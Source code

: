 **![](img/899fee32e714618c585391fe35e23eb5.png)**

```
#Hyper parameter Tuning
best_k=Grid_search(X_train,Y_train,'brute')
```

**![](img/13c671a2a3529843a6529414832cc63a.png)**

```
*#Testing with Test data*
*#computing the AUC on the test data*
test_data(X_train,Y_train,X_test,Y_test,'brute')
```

• [Exercise description]: What is needed is a copy of every line above in which "brute" appears.

• [Answer to the problem]:
best_k=Grid_search(X_train,Y_train,'brute')
test_data(X_train,Y_train,X_test,Y_test,'brute')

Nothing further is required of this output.